ドクダミ対アリエール

漱石の『それから』の中で代助は君子蘭の葉を切って、その匂いを嗅ごうとし、結果的に考え事を脳内から除去していることに気が付きます。それを読んでから植物園で君子蘭の葉を切ると実際にどんなにおいになるのかが気になるのですが、もちろん黙って葉を切るわけにはいきませんからやったことはありません。話を元に戻すとそれを読んでから匂いというのは人の思考をいったん止めるのではないか、と疑いはじめました。

ラブホなどだとシャンプーとボディソープが似た色合いの容器に入っていることがあります。これを書いているのは視力がよいほうではなく過去に間違えたこともあって「股間から柑橘系の香りがするんだけど」=つまり、おまえシャンプーとボディソープを間違えたろ、と動きを止めて指摘をされたことがあります(股間からの柑橘系の香りを他人が指摘するという状況はどういうことかよいこのみんなはわかんなくていいです)。その経験から匂いというのは思考のほかに人の行動も止めるのではと疑っています。が、他の人に尋ねるわけにもいかず証明もできず仮説にすぎません。

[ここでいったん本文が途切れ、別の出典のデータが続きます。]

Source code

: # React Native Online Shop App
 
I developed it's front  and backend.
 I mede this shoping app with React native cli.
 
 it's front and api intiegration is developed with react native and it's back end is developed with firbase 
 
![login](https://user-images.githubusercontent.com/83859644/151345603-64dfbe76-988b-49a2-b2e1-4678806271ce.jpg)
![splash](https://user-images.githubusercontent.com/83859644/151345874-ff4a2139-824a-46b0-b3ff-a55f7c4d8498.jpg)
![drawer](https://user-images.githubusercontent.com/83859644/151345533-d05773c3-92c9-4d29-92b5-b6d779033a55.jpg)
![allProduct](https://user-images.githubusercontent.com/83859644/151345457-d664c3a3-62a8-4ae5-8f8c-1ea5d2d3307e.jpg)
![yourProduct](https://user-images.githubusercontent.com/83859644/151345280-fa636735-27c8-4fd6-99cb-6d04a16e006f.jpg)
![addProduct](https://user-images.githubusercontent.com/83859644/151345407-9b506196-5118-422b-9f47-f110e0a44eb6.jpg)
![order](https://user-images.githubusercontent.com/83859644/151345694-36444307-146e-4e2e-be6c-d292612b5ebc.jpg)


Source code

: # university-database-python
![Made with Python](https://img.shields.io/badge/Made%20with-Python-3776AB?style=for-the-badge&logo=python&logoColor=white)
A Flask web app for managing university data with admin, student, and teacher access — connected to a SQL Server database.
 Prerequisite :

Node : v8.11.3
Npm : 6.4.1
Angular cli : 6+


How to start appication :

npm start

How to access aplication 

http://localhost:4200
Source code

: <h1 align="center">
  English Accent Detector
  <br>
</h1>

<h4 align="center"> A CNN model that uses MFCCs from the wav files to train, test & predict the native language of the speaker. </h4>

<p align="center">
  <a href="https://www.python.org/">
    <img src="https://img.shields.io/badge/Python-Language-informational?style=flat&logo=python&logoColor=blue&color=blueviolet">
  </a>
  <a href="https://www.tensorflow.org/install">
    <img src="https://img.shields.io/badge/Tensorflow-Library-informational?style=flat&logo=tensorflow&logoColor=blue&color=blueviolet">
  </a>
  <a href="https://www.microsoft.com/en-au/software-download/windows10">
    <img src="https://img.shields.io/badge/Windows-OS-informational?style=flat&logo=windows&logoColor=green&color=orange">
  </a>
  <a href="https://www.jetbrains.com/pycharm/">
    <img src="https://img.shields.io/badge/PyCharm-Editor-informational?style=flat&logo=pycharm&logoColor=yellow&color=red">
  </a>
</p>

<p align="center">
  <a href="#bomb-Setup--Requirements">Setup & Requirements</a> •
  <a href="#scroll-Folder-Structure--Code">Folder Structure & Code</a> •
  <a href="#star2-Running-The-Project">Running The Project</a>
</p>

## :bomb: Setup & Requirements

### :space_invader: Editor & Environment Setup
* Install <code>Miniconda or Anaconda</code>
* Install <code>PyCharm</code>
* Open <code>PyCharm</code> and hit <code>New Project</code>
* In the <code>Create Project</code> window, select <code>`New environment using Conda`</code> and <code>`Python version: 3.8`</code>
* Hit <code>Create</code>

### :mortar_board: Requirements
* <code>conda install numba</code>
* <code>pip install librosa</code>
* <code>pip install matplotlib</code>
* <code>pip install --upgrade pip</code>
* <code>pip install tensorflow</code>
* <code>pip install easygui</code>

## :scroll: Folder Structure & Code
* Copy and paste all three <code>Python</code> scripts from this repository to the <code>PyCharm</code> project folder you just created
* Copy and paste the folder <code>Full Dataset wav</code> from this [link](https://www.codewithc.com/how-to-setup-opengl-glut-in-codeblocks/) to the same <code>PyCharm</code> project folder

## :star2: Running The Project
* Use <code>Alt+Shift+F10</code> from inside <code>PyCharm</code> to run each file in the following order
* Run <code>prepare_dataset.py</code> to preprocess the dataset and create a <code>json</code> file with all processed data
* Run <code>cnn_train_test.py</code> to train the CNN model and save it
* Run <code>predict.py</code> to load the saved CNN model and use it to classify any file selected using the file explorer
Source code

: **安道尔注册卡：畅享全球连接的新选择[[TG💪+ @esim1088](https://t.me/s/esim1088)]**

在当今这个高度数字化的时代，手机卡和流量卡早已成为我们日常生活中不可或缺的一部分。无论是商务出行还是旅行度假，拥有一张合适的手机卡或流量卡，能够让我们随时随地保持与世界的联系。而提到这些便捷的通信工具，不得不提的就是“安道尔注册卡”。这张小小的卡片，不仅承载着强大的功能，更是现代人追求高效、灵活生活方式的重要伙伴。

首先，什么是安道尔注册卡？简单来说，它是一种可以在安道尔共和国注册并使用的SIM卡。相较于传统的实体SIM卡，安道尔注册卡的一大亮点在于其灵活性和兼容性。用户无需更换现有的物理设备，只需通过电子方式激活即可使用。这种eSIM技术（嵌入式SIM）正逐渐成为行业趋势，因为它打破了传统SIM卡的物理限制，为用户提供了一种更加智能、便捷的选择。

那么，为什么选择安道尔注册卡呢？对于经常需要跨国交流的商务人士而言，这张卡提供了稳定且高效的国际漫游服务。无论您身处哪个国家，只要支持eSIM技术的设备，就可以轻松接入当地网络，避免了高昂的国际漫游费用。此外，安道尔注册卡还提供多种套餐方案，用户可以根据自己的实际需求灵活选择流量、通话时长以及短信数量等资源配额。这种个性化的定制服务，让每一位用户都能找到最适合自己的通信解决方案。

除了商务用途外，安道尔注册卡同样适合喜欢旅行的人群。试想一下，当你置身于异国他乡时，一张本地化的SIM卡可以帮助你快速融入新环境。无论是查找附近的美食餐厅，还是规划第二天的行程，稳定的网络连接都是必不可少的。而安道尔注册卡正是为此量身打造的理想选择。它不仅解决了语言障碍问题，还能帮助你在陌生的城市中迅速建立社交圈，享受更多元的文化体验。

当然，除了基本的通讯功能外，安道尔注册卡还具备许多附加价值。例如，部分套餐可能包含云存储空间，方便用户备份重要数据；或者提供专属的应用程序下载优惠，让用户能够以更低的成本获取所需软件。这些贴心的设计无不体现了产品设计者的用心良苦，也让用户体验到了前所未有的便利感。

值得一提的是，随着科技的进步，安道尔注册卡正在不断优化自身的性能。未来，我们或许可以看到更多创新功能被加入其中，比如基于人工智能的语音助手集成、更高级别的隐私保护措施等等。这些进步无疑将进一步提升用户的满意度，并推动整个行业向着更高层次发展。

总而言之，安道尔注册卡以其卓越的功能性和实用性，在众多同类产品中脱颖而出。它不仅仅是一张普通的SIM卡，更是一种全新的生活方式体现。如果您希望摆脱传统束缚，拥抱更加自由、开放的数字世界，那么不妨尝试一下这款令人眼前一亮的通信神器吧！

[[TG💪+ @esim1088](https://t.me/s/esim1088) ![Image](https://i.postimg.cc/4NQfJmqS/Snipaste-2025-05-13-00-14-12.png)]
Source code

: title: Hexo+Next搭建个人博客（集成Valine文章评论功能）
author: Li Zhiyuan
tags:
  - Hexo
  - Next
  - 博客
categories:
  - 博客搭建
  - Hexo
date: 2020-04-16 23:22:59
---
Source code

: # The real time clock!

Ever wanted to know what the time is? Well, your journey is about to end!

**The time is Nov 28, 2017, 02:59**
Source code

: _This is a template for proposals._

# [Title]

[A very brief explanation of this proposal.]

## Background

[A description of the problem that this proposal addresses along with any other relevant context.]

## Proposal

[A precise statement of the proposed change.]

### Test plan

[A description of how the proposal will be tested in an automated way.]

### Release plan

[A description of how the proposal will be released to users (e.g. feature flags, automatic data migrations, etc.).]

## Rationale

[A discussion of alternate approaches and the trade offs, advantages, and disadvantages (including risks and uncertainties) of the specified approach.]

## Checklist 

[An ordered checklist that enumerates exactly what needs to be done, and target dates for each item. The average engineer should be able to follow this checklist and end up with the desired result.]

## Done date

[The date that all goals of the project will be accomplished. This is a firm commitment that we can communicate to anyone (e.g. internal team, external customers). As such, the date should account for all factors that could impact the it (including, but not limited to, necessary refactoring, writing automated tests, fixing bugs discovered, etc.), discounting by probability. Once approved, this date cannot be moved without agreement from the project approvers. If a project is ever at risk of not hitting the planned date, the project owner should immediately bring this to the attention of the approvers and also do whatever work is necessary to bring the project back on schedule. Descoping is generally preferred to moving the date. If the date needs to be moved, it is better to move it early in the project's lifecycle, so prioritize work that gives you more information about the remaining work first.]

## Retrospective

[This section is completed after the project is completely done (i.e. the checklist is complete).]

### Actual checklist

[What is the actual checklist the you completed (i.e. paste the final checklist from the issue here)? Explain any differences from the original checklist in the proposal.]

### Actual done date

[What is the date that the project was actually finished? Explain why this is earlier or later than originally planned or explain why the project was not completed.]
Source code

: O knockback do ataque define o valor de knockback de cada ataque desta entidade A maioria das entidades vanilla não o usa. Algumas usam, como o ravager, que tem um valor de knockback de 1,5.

今週に入ってから住んでいるところに生えたドクダミを抜いています。いつもだったら古い軍手を使いドクダミの匂いのついたそれはそのまま捨てるのですが、なにを考えたか今回は捨てずにそのまま洗濯機に入れてしまったようで、他の洗濯物と一緒に洗濯しちまっています。軍手混入に気が付いたのは干そうとした段階で、でも干したらワンチャンありかも匂いが消えるかも、と考えそのまま干しています。

でもなんですが。

どうなったかな?と洗濯物を取り込んだとき、タオルとシャツと肌着からやはりうっすらとドクダミの匂いがし、なにも考えることが出来なくなり、動きがとまっています。やはり匂いは人の思考も動きもいったん止めるのではないかな、と。肌着をそのまま穿いて「股間からドクダミの匂いがする」という事態は避けたいので漬け置き洗いをしています。

さて、今回はアリエールはドクダミの匂いに勝てないという知見を得られました。米国のバイオサイエンスをもってしても克服できない自然の力があってもおかしくないのですが体感としてはやはりドクダミぱねえっす。